Life insurance policy is usually looked upon as an investment, which can be opted for at a much later stage of life, when one gets old. Most young age earners usually tend to concentrate on high-risk investment options like equities while the risk averse investors tend to focus on fixed income instruments for investment. Making an investment in insurance policies for such investors is a distant financial goal. However, availing insurance policies is crucial as it not just acts as a replacement income for your dependents in your absence but even provides maturity benefits in form of long term returns in case you avail ULIPs. Note that all such benefits through insurance are available at a lower premium for those applying for it at a young age.

Also, as there are different types of life insurance schemes designed to meet different purposes, you should ensure to compare among them to figure out the one as per your suitability or requirement. Different types of life insurance policies include term insurance, ULIPs, endowment plan etc, wherein term policy should be highly considered by all young age earners as it insures a higher sum assured at a nominal premium as compared to other insurance products.

Below, we will list some important benefits of availing life insurance at a young age:

You pay a lower insurance premium

Purchasing an insurance policy at a young age costs you less premium in the long run. Low premium is charged from those who are young because insurance companies factor in 2 major parameters to determine the premium – applicant’s age and their usual health condition. As those in their 20s or 30s usually tend to have better health than the mid age or old age earners, the premium charged to the young age earners are more affordable than the older ones. Old age earners are charged higher premiums owing to the insurance risk, which the insurance companies bear when providing them the policy as such individuals risk of dying is much higher as compared to the young earners. Thus, take the benefit of this provision and invest in insurance at an early age.

Your money gets adequate time to grow

When you purchase a life insurance scheme at a young age, your money gets sufficient time to grow. As an outcome, maturity or death benefit received towards the end of the insurance term is even greater for the young investors. For example, if you purchase a life insurance scheme at 24 years of age and continue with it until 60 years of age, your invested money would have 36 years to accumulate your post retirement corpus. However, if you purchase the life cover at 45 years of age, you would just have 15 years in hand to make your investible amount grow. Note that, investing at a young age can thus enhance your investment value over the long run.

You secure your dependents future

Usually, by the time you reach your retirement age, your chances of having accumulated a sizable post retirement corpus to financially take care of your dependents is high. Also, when nearing the retirement age, many earner’s wards’ usually are either at the verge of finishing their college or just beginning their work career. However, for the young age earners who just begin with their career, their family might be in a vulnerable position, particularly for those who are sole earners.
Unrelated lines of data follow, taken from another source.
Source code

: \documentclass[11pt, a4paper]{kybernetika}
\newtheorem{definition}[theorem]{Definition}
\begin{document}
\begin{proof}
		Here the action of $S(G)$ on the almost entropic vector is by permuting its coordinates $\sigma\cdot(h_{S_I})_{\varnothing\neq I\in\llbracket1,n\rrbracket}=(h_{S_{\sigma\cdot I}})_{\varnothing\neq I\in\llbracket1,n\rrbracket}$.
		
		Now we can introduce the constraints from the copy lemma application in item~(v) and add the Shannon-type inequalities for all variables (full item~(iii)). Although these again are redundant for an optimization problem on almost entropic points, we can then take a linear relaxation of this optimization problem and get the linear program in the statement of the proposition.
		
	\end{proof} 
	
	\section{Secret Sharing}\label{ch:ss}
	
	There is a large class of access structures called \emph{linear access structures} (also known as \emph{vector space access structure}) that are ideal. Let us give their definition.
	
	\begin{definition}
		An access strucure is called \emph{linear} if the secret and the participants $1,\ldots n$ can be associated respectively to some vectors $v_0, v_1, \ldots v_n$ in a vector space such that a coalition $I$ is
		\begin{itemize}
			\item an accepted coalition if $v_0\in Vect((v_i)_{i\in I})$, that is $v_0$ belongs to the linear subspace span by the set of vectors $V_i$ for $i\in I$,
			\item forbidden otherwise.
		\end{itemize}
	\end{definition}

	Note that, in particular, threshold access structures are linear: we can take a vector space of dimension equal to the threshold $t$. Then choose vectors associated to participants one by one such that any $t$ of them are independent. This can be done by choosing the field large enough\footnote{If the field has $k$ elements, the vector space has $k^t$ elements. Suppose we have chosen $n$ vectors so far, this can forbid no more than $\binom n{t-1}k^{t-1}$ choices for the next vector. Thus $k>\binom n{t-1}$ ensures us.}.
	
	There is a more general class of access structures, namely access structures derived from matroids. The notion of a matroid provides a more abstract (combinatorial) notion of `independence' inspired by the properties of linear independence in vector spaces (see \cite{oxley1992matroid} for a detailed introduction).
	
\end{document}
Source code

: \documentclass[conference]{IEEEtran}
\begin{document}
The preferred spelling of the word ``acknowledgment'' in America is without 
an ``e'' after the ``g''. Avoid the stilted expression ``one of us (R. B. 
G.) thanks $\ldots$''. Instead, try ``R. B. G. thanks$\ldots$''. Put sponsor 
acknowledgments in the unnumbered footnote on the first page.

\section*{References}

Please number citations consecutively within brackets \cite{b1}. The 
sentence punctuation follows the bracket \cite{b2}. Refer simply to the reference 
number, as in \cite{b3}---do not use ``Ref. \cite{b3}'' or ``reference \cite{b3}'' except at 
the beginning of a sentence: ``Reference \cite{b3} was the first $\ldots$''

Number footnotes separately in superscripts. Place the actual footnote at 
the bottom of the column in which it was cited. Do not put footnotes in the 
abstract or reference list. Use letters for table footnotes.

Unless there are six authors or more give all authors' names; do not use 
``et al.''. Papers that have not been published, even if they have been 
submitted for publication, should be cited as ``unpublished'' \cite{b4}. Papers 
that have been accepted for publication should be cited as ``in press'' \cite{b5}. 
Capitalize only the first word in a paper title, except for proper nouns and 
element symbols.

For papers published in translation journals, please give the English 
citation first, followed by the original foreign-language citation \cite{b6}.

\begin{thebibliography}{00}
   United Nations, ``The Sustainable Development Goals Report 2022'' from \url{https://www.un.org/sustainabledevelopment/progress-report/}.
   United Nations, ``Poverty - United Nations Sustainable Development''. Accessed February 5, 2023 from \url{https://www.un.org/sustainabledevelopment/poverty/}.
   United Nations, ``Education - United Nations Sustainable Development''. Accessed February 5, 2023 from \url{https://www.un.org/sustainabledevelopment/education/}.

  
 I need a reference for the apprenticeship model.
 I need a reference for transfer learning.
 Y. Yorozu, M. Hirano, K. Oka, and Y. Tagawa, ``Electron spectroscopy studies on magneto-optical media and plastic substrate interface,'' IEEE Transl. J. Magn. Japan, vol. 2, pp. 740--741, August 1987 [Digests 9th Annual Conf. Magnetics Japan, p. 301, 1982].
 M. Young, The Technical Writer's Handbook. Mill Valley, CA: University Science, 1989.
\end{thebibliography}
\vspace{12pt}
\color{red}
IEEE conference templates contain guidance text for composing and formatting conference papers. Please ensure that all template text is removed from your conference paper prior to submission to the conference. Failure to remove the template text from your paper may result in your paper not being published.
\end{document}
In an unfortunate event of their demise, their spouse, young wards would find it extremely difficult to cope up with no financial assistance. Investing in life insurance, particularly term insurance at a young age can endow your dependents this benefit.

Bottom line

Young age earners should ensure to use an online life insurance calculator to choose the right policy by comparing among different plans provided by various insurance providers. Apart from this, such calculators even enable you to calculate the exact premium as per your required cover.